トップスから覗く形と色と張りには密かに自信があるおっぱいの谷間も、うっすらと腹筋の縦線が入った引き締まったお腹も体毛が薄く淡く微かに生えるだけのアソコを覆うショーツもじっとりとねっとりと視姦していく。
●●●、●●●、●●●●●●●●●●
(すごい……。見ら、れてる……♡)
先程まで漂っていた怖い雰囲気は微かに残るのみとなっていた。
あれだけみこが見えてないかどうかに執着していたスーツのオトコが、今は透けて見えるみこの身体以外眼中にないように見える。
その状態は、バス停のオジサン達の様子とも一致して。
(あぁ……。やっぱり、コウなったら他の事は気にしなくなるんだ♡)
怪異達の目的は定かではない。
しかし、見ることが出来る生きた人を探しているかのような彼らだが、一度ならず二度、それも連続して性欲や肉欲といった『欲』を刺激した事でその目的から逃れる事が出来るのだと確信した。
だからこそ……
(オジサン……。それとこのスーツのオトコの人を私が身体で誘惑したんだ♡)
そう自覚した途端、カッと燃えるような熱が下腹部から湧き上がる。
折角落ち着かせた先程の疼きが、より一層強くなってみこの全身を駆け巡っていく。
「っっ♡ は……ぁっ♡」
吐息すらも熱く濡れ、足から力が抜けそうになってカクカクと膝が震える。
火照り、腰砕けになりそうな今の状態を少しでも落ち着かせようと、再度顔を洗おうと思い立った。
(あ……。ダメだ)
しかし、いざ身体を曲げようとした所で気が付いてしまった。
(身体を曲げると、重なっちゃう♡)
今の状況でみこが身体を前に倒すとそのおっぱいも、お腹も、アソコをスーツのオトコへと重ね合わせる事になる。
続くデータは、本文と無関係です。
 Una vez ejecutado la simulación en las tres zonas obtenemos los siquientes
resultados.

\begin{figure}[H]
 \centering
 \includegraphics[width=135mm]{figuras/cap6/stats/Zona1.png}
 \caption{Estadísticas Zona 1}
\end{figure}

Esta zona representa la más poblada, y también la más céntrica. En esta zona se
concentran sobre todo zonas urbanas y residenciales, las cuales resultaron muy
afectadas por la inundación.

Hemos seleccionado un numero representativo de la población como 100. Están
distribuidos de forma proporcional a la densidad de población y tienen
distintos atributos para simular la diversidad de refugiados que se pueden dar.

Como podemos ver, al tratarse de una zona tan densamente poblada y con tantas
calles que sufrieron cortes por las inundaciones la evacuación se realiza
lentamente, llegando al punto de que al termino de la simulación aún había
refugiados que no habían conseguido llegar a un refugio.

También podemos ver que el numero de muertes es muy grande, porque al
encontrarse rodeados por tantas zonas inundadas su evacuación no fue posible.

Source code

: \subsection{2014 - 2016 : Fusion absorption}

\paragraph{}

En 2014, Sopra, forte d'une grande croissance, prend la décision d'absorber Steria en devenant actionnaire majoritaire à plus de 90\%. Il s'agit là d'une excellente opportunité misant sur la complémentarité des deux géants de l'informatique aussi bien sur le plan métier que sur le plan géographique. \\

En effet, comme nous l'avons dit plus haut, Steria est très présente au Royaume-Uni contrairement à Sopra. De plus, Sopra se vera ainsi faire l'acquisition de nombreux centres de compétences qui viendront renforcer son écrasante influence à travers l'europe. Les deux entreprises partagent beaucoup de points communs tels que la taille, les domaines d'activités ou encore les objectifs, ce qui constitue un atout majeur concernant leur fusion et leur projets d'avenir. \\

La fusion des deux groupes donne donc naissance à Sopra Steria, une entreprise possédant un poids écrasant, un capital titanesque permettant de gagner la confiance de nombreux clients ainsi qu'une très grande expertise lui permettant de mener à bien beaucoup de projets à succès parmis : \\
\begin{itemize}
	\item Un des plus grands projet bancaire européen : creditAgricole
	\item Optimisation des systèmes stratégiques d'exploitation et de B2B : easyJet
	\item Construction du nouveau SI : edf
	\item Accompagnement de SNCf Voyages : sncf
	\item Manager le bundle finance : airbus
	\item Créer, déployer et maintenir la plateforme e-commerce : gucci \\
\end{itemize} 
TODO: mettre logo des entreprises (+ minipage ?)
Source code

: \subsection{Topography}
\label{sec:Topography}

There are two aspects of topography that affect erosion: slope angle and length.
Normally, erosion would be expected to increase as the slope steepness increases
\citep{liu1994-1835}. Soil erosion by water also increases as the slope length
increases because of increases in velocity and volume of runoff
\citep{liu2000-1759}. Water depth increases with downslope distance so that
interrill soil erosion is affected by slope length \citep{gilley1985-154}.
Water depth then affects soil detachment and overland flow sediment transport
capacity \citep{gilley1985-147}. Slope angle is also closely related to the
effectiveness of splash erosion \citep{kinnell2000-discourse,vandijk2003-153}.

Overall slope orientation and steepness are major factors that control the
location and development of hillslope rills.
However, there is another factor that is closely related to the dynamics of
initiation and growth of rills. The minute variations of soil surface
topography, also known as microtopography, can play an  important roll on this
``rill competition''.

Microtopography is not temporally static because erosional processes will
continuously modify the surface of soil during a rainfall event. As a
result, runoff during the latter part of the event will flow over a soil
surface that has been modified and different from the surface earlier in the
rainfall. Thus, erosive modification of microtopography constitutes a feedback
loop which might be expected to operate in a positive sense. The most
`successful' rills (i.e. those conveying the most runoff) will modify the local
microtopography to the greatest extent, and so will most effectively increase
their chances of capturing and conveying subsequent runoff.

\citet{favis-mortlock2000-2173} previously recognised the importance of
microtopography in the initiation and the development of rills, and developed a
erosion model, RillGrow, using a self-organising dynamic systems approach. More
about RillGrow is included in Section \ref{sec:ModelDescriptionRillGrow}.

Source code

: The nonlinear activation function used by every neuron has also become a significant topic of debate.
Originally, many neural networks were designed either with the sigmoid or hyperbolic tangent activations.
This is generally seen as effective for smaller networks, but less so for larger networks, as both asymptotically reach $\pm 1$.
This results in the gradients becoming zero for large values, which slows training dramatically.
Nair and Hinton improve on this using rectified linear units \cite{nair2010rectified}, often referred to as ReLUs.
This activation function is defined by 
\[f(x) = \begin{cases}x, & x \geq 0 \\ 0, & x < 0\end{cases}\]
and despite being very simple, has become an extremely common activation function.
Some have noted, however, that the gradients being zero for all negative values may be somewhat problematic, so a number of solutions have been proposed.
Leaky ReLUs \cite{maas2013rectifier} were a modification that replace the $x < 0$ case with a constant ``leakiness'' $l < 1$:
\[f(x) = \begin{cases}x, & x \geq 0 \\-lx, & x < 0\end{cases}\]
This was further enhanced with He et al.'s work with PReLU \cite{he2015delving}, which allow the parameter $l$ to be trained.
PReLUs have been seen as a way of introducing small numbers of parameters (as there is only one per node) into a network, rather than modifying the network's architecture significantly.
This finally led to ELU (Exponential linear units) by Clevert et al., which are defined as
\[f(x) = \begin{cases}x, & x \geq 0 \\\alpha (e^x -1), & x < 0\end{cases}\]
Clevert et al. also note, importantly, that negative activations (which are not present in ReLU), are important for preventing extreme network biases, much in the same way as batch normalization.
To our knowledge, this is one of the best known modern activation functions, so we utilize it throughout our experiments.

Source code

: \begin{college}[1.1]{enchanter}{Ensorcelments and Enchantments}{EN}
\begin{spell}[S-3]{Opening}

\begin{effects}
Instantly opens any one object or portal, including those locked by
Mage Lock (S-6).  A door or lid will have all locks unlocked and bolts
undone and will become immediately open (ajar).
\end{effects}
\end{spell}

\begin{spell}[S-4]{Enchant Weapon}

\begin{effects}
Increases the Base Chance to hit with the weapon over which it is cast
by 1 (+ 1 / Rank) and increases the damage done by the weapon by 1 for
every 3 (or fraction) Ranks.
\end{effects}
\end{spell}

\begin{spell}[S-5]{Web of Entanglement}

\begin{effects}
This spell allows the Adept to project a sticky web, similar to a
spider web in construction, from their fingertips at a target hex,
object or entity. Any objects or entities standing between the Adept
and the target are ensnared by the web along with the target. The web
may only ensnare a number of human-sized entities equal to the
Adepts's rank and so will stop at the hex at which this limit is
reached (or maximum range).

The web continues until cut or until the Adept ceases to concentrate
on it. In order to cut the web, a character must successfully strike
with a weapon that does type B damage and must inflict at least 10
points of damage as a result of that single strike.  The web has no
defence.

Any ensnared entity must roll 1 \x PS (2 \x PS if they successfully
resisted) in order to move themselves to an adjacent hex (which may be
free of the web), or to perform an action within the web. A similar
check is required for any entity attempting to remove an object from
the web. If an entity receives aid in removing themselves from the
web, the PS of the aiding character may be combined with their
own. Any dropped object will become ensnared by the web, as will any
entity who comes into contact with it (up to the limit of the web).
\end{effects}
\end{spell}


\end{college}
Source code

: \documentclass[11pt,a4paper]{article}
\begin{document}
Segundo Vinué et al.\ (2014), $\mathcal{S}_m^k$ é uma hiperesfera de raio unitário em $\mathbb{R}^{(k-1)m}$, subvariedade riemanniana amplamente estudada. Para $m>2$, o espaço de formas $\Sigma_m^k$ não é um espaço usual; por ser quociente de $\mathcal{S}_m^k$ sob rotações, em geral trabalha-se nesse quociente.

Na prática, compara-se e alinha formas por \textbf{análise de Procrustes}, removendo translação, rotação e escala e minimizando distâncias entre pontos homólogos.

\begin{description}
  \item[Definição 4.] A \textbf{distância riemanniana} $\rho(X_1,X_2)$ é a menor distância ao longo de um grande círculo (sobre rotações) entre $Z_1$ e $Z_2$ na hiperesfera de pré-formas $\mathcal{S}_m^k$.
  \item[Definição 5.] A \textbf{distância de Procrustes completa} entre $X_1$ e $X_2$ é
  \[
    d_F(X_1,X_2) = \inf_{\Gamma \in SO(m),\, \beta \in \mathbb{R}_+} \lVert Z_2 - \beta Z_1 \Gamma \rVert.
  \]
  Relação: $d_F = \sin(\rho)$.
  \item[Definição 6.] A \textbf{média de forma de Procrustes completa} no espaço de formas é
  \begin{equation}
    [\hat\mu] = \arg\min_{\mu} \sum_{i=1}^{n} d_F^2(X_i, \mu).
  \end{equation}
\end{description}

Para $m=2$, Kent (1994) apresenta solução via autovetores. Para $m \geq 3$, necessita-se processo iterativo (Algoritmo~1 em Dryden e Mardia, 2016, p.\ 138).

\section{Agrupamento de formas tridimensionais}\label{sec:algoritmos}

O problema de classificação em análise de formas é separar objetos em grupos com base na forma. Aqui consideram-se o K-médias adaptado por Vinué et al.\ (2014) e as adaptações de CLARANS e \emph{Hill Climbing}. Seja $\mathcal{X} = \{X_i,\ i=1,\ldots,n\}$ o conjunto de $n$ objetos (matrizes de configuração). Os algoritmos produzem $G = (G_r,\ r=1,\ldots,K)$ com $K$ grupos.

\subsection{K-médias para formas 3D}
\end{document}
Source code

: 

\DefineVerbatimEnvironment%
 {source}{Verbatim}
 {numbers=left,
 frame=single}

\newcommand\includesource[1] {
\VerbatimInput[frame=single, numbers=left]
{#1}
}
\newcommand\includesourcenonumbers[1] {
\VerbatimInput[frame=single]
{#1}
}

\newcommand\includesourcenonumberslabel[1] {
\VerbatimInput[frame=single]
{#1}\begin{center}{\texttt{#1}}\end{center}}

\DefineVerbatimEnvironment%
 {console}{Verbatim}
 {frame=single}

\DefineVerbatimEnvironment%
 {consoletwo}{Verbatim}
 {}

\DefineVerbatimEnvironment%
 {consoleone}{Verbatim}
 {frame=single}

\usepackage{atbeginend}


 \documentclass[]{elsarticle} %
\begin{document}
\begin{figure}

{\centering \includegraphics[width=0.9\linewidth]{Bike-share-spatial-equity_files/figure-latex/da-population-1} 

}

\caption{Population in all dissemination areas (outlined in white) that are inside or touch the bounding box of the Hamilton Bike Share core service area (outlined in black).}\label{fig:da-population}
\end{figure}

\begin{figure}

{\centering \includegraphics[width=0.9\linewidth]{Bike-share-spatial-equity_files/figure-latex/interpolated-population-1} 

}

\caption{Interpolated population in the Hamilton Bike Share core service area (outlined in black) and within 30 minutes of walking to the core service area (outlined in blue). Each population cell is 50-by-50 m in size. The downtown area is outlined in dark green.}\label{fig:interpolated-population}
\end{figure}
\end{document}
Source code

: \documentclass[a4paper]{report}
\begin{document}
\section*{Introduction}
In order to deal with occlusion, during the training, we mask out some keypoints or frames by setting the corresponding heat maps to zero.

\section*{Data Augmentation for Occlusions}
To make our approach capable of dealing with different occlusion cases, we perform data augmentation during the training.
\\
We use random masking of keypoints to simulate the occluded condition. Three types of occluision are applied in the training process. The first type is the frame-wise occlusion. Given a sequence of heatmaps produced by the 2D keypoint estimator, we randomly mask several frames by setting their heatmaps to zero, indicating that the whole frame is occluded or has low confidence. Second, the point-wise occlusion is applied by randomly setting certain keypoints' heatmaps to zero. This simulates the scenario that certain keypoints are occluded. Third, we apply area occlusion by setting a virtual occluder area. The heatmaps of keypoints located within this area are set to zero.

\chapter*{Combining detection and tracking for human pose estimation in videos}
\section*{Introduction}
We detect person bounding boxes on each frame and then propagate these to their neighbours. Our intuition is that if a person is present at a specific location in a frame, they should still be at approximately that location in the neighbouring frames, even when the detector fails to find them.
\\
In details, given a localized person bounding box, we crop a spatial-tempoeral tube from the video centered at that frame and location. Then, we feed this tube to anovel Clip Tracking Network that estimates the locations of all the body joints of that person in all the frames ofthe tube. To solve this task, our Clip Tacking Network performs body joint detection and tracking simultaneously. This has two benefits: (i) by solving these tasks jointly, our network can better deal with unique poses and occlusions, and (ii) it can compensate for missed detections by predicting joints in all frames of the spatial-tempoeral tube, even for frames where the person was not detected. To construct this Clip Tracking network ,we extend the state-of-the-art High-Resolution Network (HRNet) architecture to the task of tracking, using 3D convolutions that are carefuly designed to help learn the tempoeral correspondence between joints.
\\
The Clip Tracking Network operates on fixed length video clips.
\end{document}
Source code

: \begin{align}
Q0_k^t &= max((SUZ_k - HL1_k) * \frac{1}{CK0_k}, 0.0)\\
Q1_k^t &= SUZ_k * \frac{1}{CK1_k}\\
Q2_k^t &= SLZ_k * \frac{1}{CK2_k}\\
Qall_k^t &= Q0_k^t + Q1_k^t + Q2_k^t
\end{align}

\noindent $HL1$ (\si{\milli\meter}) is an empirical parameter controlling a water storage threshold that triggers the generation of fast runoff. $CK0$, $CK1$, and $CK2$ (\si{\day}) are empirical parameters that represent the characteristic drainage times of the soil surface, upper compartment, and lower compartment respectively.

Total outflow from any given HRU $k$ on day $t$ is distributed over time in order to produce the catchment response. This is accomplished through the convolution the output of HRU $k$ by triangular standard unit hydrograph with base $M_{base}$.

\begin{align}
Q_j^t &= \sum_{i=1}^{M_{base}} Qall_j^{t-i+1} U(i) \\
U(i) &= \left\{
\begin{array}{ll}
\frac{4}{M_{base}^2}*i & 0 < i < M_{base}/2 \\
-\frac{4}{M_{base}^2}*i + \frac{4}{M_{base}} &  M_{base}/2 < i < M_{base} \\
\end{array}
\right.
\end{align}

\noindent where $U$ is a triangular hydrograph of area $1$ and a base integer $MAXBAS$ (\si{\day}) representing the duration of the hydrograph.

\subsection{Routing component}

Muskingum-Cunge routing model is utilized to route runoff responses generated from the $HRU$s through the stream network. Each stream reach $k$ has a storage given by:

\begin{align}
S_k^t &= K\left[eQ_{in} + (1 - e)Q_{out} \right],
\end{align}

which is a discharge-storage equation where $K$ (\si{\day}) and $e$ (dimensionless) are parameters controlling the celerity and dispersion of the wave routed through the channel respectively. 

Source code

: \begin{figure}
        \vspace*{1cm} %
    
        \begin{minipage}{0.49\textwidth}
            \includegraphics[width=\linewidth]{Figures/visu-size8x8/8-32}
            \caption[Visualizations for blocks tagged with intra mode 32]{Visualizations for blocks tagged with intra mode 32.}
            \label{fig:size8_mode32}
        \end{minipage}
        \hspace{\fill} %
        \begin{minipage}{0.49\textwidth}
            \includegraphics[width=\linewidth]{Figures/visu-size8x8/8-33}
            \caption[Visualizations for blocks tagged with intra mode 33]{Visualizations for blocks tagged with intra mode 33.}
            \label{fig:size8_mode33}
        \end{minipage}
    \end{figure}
バス停では視線と言葉だけであれだけイッてしまったのだ。
この状況で身体と重ね合わせてしまった時にどうなってしまうのか検討もつかない。
しかし、このまま不自然な格好で固まっていては、欲を刺激されているスーツのオトコではあっても、みこが見えている事に勘付かれてしまうかもしれない。
(これは……♡ しょうがない事だから……♡)
そう嘯いて、疼く身体を前へ倒しスーツのオトコと重なっていく。
●●●、●●●●●●●
ゾクゾクゾクゾク
(ふあぁぁぁ♡)
途端に全身に得も言われぬ怖気にも似た感覚が走っていく。
肌だけでなく、胎の内からもゾワゾワとした感覚が生まれ続け、その感覚がスーツのオトコの顔の動きに合わせて動き回るのだ。
ともすれば身体の内と外を同時に愛撫されるような異様な感覚ではあるが、みこの身体はそこに確かな快感を覚えていた。
ただ、その快感は怪異と重なる総ての場所に湧き上がっていた。
敏感なおっぱいとその先端で固く震える乳首、まだ自分の指しか受け入れた事のない色素沈着すらないヴァージンピンクのワレメ、そしていまだ何者にも穢された事のない子宮からすらもその刺激が生まれ続け、みこの脳髄を蕩けさせていく。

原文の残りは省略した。